A pair of kids – one 14 and another who just turned 16, who just weeks ago were so tough they beat up two girls – were sentenced to probation and counseling and community service.
That includes watching adult court, where gang members leave for prisons every day for years at a time.
There were no more threats to “shoot up the block” or bragging about how much pot they would inhale, sex they would have, or claims to be in a gang called the “Folk Nation.”
The Folk Nation has an alumni association of vicious drug dealers and violent predators who recruit part of America’s vital and wonderful future – York County’s kids – into crime.
Folk Nation grads proudly serve in almost every jail in America.
No, Tuesday was just the words from each teen; “Yes, ma’am,” when Family Court Judge Georgia Anderson of Spartanburg, retired yet still working, said, plainly and firmly to one of the kids: “Go to school, behave yourself, and do your work.”
The sentencing was for two of the five teens who were arrested Jan. 30 after a pair of girls walking down a Rock Hill street were jumped and beaten by the two boys who admitted it – and allegedly by three others who remain accused but have cases pending.
Because of the ages of the children, The Herald is not publishing their names.
The cops were called that January evening on Crawford Road by a witness, a person struggling to make a living, who did not want violence on her street.
When officers found the teens in an abandoned house, they bragged how they were not afraid of jail or anything else. One of the officers who arrested them, field training officer Sam Buchanan, just last week was honored as the Rock Hill Police Department’s officer of the year.
The teenagers, who do not shave and cannot drive because they are too young, flashed gang symbols that cold night at Buchanan and another officer, called out gang sayings, and one even threatened to come back and “shoot up the block.”
The five created such a ruckus in the Rock Hill jail afterward that a squadron of officers was required to calm the place down.

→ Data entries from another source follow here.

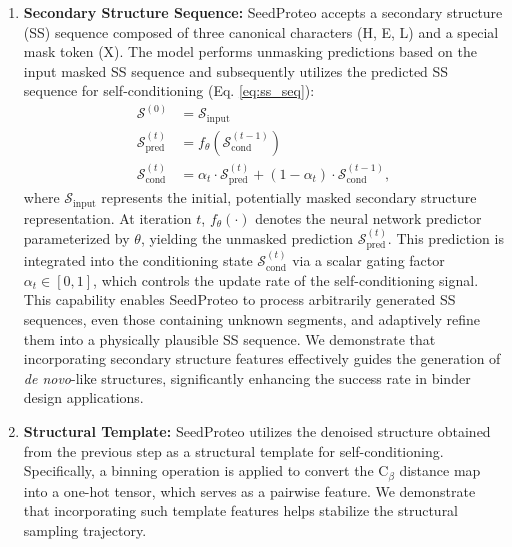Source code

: \begin{enumerate}
    \item \textbf{Secondary Structure Sequence:} SeedProteo accepts a secondary structure (SS) sequence \cite{hekkelman2025dssp} composed of three canonical characters (H, E, L) and a special mask token (X). The model performs unmasking predictions based on the input masked SS sequence and subsequently utilizes the predicted SS sequence for self-conditioning (Eq. \ref{eq:ss_seq}):
\begin{equation}
\label{eq:ss_seq}
\begin{aligned}
    \mathcal{S}^{(0)} &= \mathcal{S}_{\text{input}}  \\
    \mathcal{S}^{(t)}_{\text{pred}} &= f_{\theta}\left(\mathcal{S}^{(t-1)}_{\text{cond}}\right)\\
    \mathcal{S}^{(t)}_{\text{cond}} &= \alpha_t \cdot \mathcal{S}^{(t)}_{\text{pred}} + (1 - \alpha_t) \cdot \mathcal{S}^{(t-1)}_{\text{cond}},
\end{aligned}
\end{equation}
where $\mathcal{S}_{\text{input}}$ represents the initial, potentially masked secondary structure representation. At iteration $t$, $f_{\theta}(\cdot)$ denotes the neural network predictor parameterized by $\theta$, yielding the unmasked prediction $\mathcal{S}^{(t)}_{\text{pred}}$. This prediction is integrated into the conditioning state $\mathcal{S}^{(t)}_{\text{cond}}$ via a scalar gating factor $\alpha_t \in [0, 1]$, which controls the update rate of the self-conditioning signal.
This capability enables SeedProteo to process arbitrarily generated SS sequences, even those containing unknown segments, and adaptively refine them into a physically plausible SS sequence. We demonstrate that incorporating secondary structure features effectively guides the generation of \textit{de novo}-like structures, significantly enhancing the success rate in binder design applications.

    \item \textbf{Structural Template:} SeedProteo utilizes the denoised structure obtained from the previous step as a structural template for self-conditioning. Specifically, a binning operation is applied to convert the C$_\beta$ distance map into a one-hot tensor, which serves as a pairwise feature. We demonstrate that incorporating such template features helps stabilize the structural sampling trajectory.

\end{enumerate}

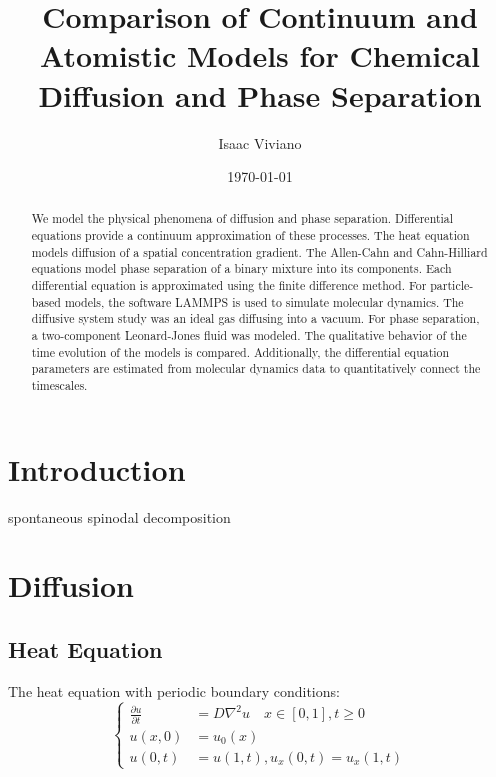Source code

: \documentclass[12pt, reqno]{article}
\theoremstyle{definition}
\theoremstyle{remark}
\begin{document}
\title{Comparison of Continuum and Atomistic Models for Chemical Diffusion and Phase Separation}
\date{\today}
\author{Isaac Viviano}

\maketitle

\begin{abstract}

    We model the physical phenomena of diffusion and phase separation. Differential equations provide a continuum approximation of these processes. The heat equation models diffusion of a spatial concentration gradient. The Allen-Cahn and Cahn-Hilliard equations model phase separation of a binary mixture into its components. Each differential equation is approximated using the finite difference method. For particle-based models, the software LAMMPS is used to simulate molecular dynamics. The diffusive system study was an ideal gas diffusing into a vacuum. For phase separation, a two-component Leonard-Jones fluid was modeled. The qualitative behavior of the time evolution of the models is compared. Additionally, the differential equation parameters are estimated from molecular dynamics data to quantitatively connect the timescales.


\end{abstract}

\tableofcontents

\section{Introduction} \label{sec_intro}

spontaneous spinodal decomposition 

\section{Diffusion} \label{sec_intro}

\subsection{Heat Equation} \label{ssec_heat}

The heat equation with periodic boundary conditions:
\begin{equation} \label{eq_heat_de_1D}
    \left\{
    \begin{split}
        \frac{\partial u}{\partial t}&=D\nabla^2u\quad x\in[0,1],t\ge0\\
        u(x,0)&=u_0(x)\\
        u(0,t)&=u(1,t), u_x(0,t)=u_x(1,t)
    \end{split}
    \right.
\end{equation}
\end{document}
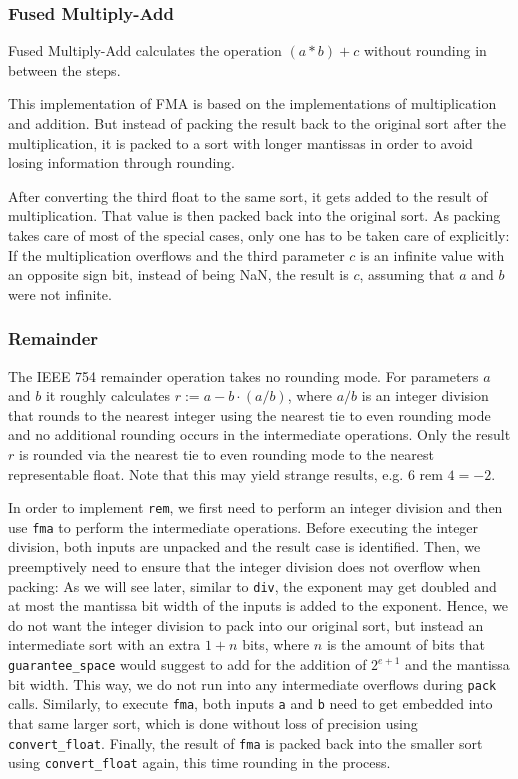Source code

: \documentclass[a4paper,UKenglish,cleveref, autoref, thm-restate]{lipics-v2019}
\begin{document}
\subsubsection{Fused Multiply-Add}
Fused Multiply-Add calculates the operation $(a * b) + c$ without rounding in between the steps.

This implementation of FMA is based on the implementations of multiplication and addition. 
But instead of packing the result back to the original sort after the multiplication, it is packed to a sort with longer mantissas in order to avoid losing information through rounding. 

After converting the third float to the same sort, it gets added to the result of multiplication. That value is then packed back into the original sort. As packing takes care of most of the special cases, only one has to be taken care of explicitly:
If the multiplication overflows and the third parameter $c$ is an infinite value with an opposite sign bit, instead of being NaN, the result is $c$, assuming that $a$ and $b$ were not infinite.


\subsubsection{Remainder}
\label{rem}
The IEEE 754 remainder operation takes no rounding mode. For parameters $a$ and $b$ it roughly calculates $r := a - b \cdot (a / b)$, where $a / b$ is an integer division that rounds to the nearest integer using the nearest tie to even rounding mode and no additional rounding occurs in the intermediate operations. Only the result $r$ is rounded via the nearest tie to even rounding mode to the nearest representable float. Note that this may yield strange results, e.g. $6 \text{ rem } 4 = -2$.

In order to implement \verb|rem|, we first need to perform an integer division and then use \verb|fma| to perform the intermediate operations. Before executing the integer division, both inputs are unpacked and the result case is identified. Then, we preemptively need to ensure that the integer division does not overflow when packing: As we will see later, similar to \verb|div|, the exponent may get doubled and at most the mantissa bit width of the inputs is added to the exponent. Hence, we do not want the integer division to pack into our original sort, but instead an intermediate sort with an extra $1 + n$ bits, where $n$ is the amount of bits that \verb|guarantee_space| would suggest to add for the addition of $2^{e+1}$ and the mantissa bit width. This way, we do not run into any intermediate overflows during \verb|pack| calls. Similarly, to execute \verb|fma|, both inputs \verb|a| and \verb|b| need to get embedded into that same larger sort, which is done without loss of precision using \verb|convert_float|. Finally, the result of \verb|fma| is packed back into the smaller sort using \verb|convert_float| again, this time rounding in the process.
\end{document}
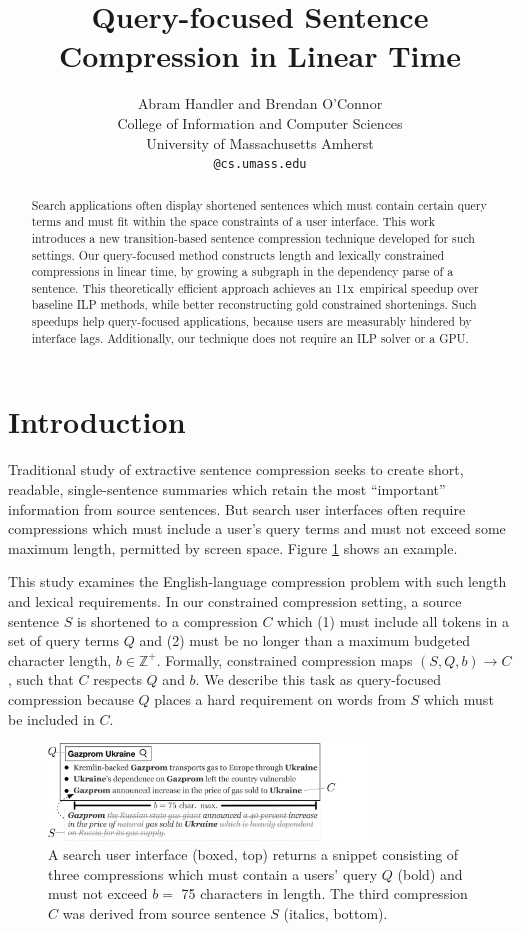 \documentclass[11pt,a4paper]{article}
\title{Query-focused Sentence Compression in Linear Time}
\author{Abram Handler {\normalfont and} Brendan O'Connor  \\
  College of Information and Computer Sciences \\
  University of Massachusetts Amherst \\ 
  {\tt \string{ahandler,brenocon\string}@cs.umass.edu} \\}
\date{}
\newcommand{\speedup}[0]{11x~}
\begin{document}
\maketitle
\begin{abstract}
Search applications often display shortened sentences which must contain certain query terms and must fit within the space constraints of a user interface. This work introduces a new transition-based sentence compression technique developed for such settings. Our query-focused method constructs length and lexically constrained compressions in linear time, by growing a subgraph in the dependency parse of a sentence. This theoretically efficient approach achieves an \speedup empirical speedup over baseline ILP methods, while better reconstructing gold constrained shortenings. Such speedups help query-focused applications, because users are measurably hindered by interface lags. Additionally, our technique does not require an ILP solver or a GPU.
\end{abstract}


\section{Introduction}\label{s:intro}

Traditional study of extractive sentence compression seeks to create short, readable, single-sentence summaries which retain the most ``important'' information from source sentences. But search user interfaces often require compressions which must include a user's query terms and must not exceed some maximum length, permitted by screen space.  Figure \ref{f:qf} shows an example.

This study examines the English-language compression problem with such length and lexical requirements. In our constrained compression setting, a source sentence $S$ is shortened to a compression $C$ which (1) must include all tokens in a set of query terms $Q$ and (2) must be no longer than a maximum budgeted character length, $b \in \mathbb{Z}^{+}$. Formally, constrained compression maps $(S,Q,b) \rightarrow C$, such that $C$ respects $Q$ and $b$. We describe this task as query-focused compression because $Q$ places a hard requirement on words from $S$ which must be included in $C$.

\begin{figure}[htb!]
\includegraphics[width=8.5cm]{qf.pdf}
\caption{A search user interface (boxed, top) returns a snippet consisting of three compressions which must contain a users' query $Q$ (bold) and must not exceed $b=$ 75 characters in length. The third compression $C$ was derived from source sentence $S$ (italics, bottom).}
\label{f:qf}
\end{figure}
\end{document}
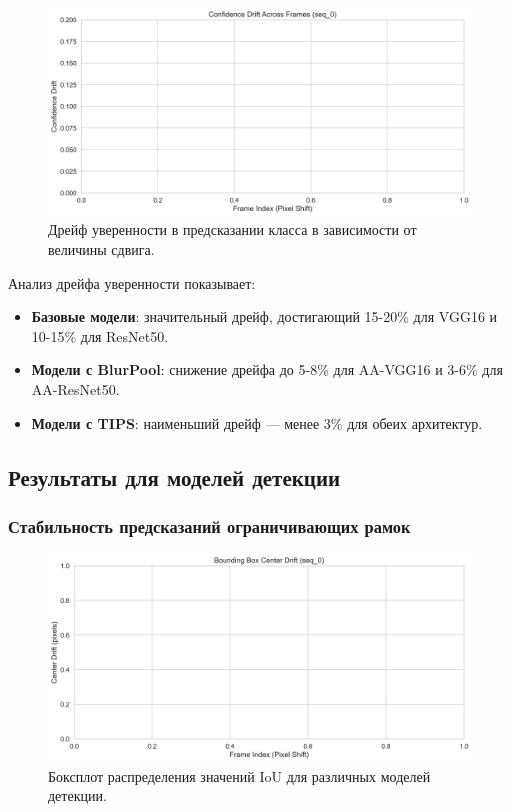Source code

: \begin{figure}[ht]
\centering
\includegraphics[width=\textwidth]{images/classification/confidence_drift_comparison_seq_0.png}
\caption{Дрейф уверенности в предсказании класса в зависимости от величины сдвига.}
\label{fig:confidence_drift}
\end{figure}

Анализ дрейфа уверенности показывает:

\begin{itemize}
    \item \textbf{Базовые модели}: значительный дрейф, достигающий 15-20\% для VGG16 и 10-15\% для ResNet50.
    \item \textbf{Модели с BlurPool}: снижение дрейфа до 5-8\% для AA-VGG16 и 3-6\% для AA-ResNet50.
    \item \textbf{Модели с TIPS}: наименьший дрейф — менее 3\% для обеих архитектур.
\end{itemize}

\subsection{Результаты для моделей детекции}
\label{sec:experiments:detection}

\subsubsection{Стабильность предсказаний ограничивающих рамок}
\label{sec:experiments:detection:bbox}

\begin{figure}[ht]
\centering
\includegraphics[width=\textwidth]{images/detection/center_drift_comparison_seq_0.png}
\caption{Боксплот распределения значений IoU для различных моделей детекции.}
\label{fig:boxplot_iou}
\end{figure}

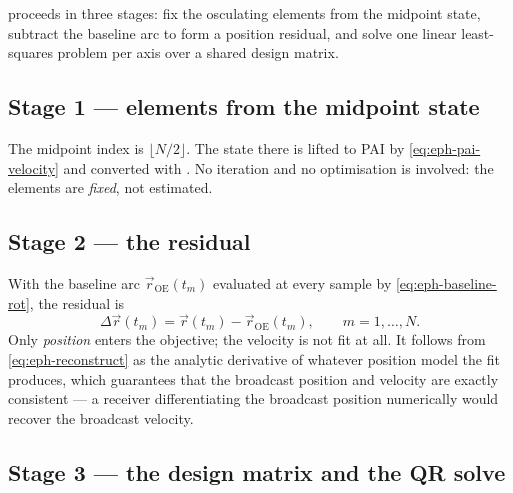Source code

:  \citep[\S7.3.1, Eqs.~7.5--7.7]{iiyama2026thesis}
proceeds in three stages: fix the osculating elements from the midpoint state,
subtract the baseline arc to form a position residual, and solve one linear
least-squares problem per axis over a shared design matrix.

\subsection{Stage 1 --- elements from the midpoint state}

The midpoint index is $\lfloor N/2\rfloor$. The state there is lifted to PAI
by \cref{eq:eph-pai-velocity} and converted with . No
iteration and no optimisation is involved: the elements are \emph{fixed}, not
estimated.

\subsection{Stage 2 --- the residual}

With the baseline arc $\vec{r}_\mathrm{OE}(t_m)$ evaluated at every sample by
\cref{eq:eph-baseline-rot}, the residual is
\begin{equation}
  \label{eq:eph-residual-def}
  \Delta\vec{r}(t_m) = \vec{r}(t_m) - \vec{r}_\mathrm{OE}(t_m),
  \qquad m = 1,\dots,N .
\end{equation}
Only \emph{position} enters the objective; the velocity is not fit at all. It
follows from \cref{eq:eph-reconstruct} as the analytic derivative of whatever
position model the fit produces, which guarantees that the broadcast position
and velocity are exactly consistent --- a receiver differentiating the
broadcast position numerically would recover the broadcast velocity.

\subsection{Stage 3 --- the design matrix and the QR solve}

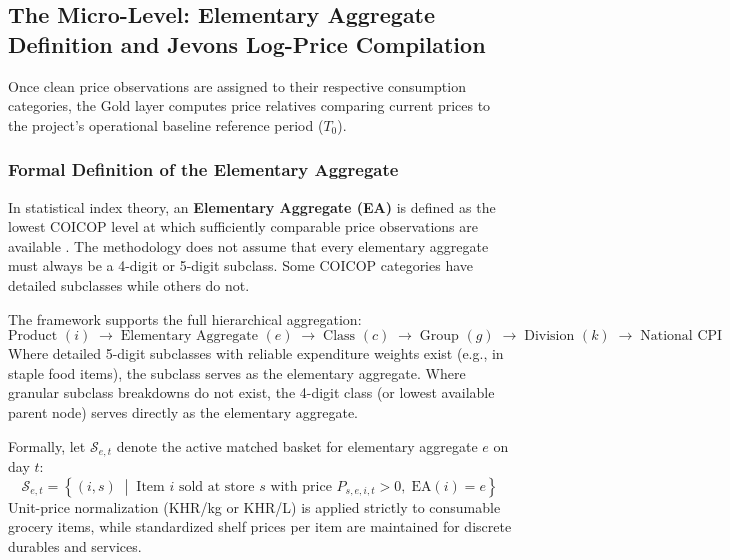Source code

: \subsection{The Micro-Level: Elementary Aggregate Definition and Jevons Log-Price Compilation}
\hs Once clean price observations are assigned to their respective consumption categories, the Gold layer computes price relatives comparing current prices to the project's operational baseline reference period ($T_0$).

\subsubsection{Formal Definition of the Elementary Aggregate}
\hs In statistical index theory, an \textbf{Elementary Aggregate (EA)} is defined as the lowest COICOP level at which sufficiently comparable price observations are available \citep{imf2020cpi}. The methodology does not assume that every elementary aggregate must always be a 4-digit or 5-digit subclass. Some COICOP categories have detailed subclasses while others do not.

The framework supports the full hierarchical aggregation:
$$\text{Product } (i) \;\longrightarrow\; \text{Elementary Aggregate } (e) \;\longrightarrow\; \text{Class } (c) \;\longrightarrow\; \text{Group } (g) \;\longrightarrow\; \text{Division } (k) \;\longrightarrow\; \text{National CPI}$$
Where detailed 5-digit subclasses with reliable expenditure weights exist (e.g., in staple food items), the subclass serves as the elementary aggregate. Where granular subclass breakdowns do not exist, the 4-digit class (or lowest available parent node) serves directly as the elementary aggregate.

Formally, let $\mathcal{S}_{e, t}$ denote the active matched basket for elementary aggregate $e$ on day $t$:
\begin{equation}
    \mathcal{S}_{e, t} = \left\{ (i, s) \;\middle|\; \text{Item } i \text{ sold at store } s \text{ with price } P_{s,e,i,t} > 0, \; \text{EA}(i) = e \right\}
\end{equation}
Unit-price normalization (KHR/kg or KHR/L) is applied strictly to consumable grocery items, while standardized shelf prices per item are maintained for discrete durables and services.

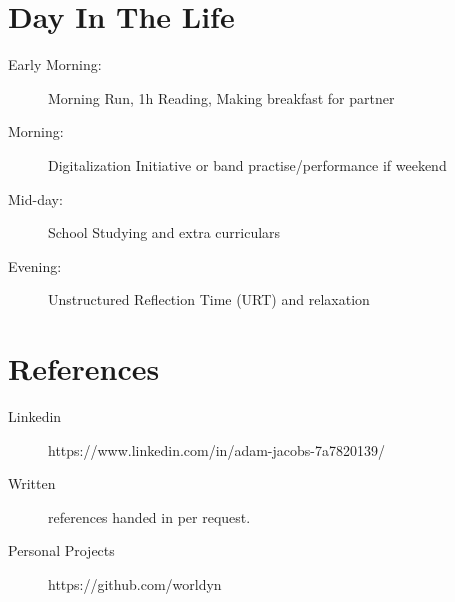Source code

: \documentclass[margin,line,a4paper]{resume}
\begin{document}
\begin{resume}
\section{\mysidestyle Day In The Life}\vspace{1mm}
    \begin{description}
        \item[Early Morning:] Morning Run, 1h Reading, Making breakfast for partner
        \item[Morning:] Digitalization Initiative or band practise/performance if weekend
        \item[Mid-day:] School Studying and extra curriculars
         \item[Evening:] Unstructured Reflection Time (URT) and relaxation
    \end{description} 

\section{\mysidestyle References}
\begin{description}
    \item[Linkedin] https://www.linkedin.com/in/adam-jacobs-7a7820139/
    \item[Written] references handed in per request.
    \item[Personal Projects] https://github.com/worldyn
\end{description}

\end{resume}
\end{document}
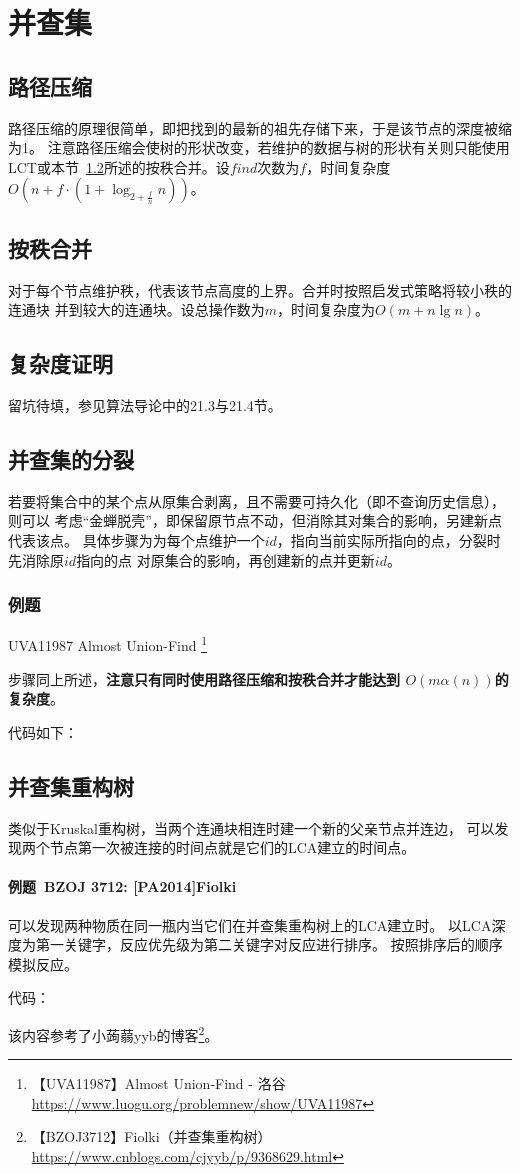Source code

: \section{并查集}\label{DSU}
\subsection{路径压缩}
路径压缩的原理很简单，即把找到的最新的祖先存储下来，于是该节点的深度被缩为1。
注意路径压缩会使树的形状改变，若维护的数据与树的形状有关则只能使用
LCT或本节~\ref{RankMerge}所述的按秩合并。设$find$次数为$f$，时间复杂度
$O(n+f\cdot (1+\log_{2+\frac{f}{n}}n))$。
\subsection{按秩合并}\label{RankMerge}
对于每个节点维护秩，代表该节点高度的上界。合并时按照启发式策略将较小秩的连通块
并到较大的连通块。设总操作数为$m$，时间复杂度为$O(m+n\lg n)$。
\subsection{复杂度证明}
留坑待填，参见算法导论\cite{ITA3}中的21.3与21.4节。
\subsection{并查集的分裂}
若要将集合中的某个点从原集合剥离，且不需要可持久化（即不查询历史信息），则可以
考虑``金蝉脱壳''，即保留原节点不动，但消除其对集合的影响，另建新点代表该点。
具体步骤为为每个点维护一个$id$，指向当前实际所指向的点，分裂时先消除原$id$指向的点
对原集合的影响，再创建新的点并更新$id$。

\subsubsection{例题}

UVA11987 Almost Union-Find \footnote{
    【UVA11987】Almost Union-Find - 洛谷
    \url{https://www.luogu.org/problemnew/show/UVA11987}}

步骤同上所述，{\bfseries 注意只有同时使用路径压缩和按秩合并才能达到
$O(m\alpha(n))$的复杂度}。

代码如下：


\subsection{并查集重构树}
类似于Kruskal重构树，当两个连通块相连时建一个新的父亲节点并连边，
可以发现两个节点第一次被连接的时间点就是它们的LCA建立的时间点。

\paragraph{例题~BZOJ 3712: [PA2014]Fiolki}

可以发现两种物质在同一瓶内当它们在并查集重构树上的LCA建立时。
以LCA深度为第一关键字，反应优先级为第二关键字对反应进行排序。
按照排序后的顺序模拟反应。

代码：


该内容参考了小蒟蒻yyb的博客\footnote{
    【BZOJ3712】Fiolki（并查集重构树）
    \url{https://www.cnblogs.com/cjyyb/p/9368629.html}
}。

Then on their way from a juvenile jail to court a week later, the boys boasted of all they would do with drugs and girls and the fellas upon release.
Another visiting judge with almost 30 years experience – promptly that early February day after the shock of what was said in his courtroom about violence and threats of violence – sent all back to jail instead of out to a party, pending trial.
One of the boys – the 14-year-old sentenced Tuesday – was in a cell that February morning after court when a police officer who had arrested him walked by and the teen then threatened to “smoke” the cop.
But Tuesday was 57 days of jail later.
The teens made no threats.
The two in court, who each had no prior record before the January fight, had pleaded guilty to assault by a mob and trespassing weeks ago. The S.C. Department of Juvenile Justice did an evaluation of both, when each was separated from the other kids involved, who were acting so tough when around other tough guys.
When apart, neither teen got in any trouble, according to DJJ and prosecutors. Each denied gang affiliation.
The lawyer for the 14-year-old – the child who threatened the officer and was by all accounts, the loudest mouth of all at the outset – said the kid was “mouthing off.”
The threats, the claims of gang ties, of shooting an officer, were “immaturity, not malice…” the lawyer stated. “He keeps saying he’s sorry, and he wants to go home.”
The lawyer for the other teen claimed the incident was a fight, then bad behavior in front of the police that included constitutionally protected free speech. It all was blown out of proportion by, among other things, media coverage, the lawyer said.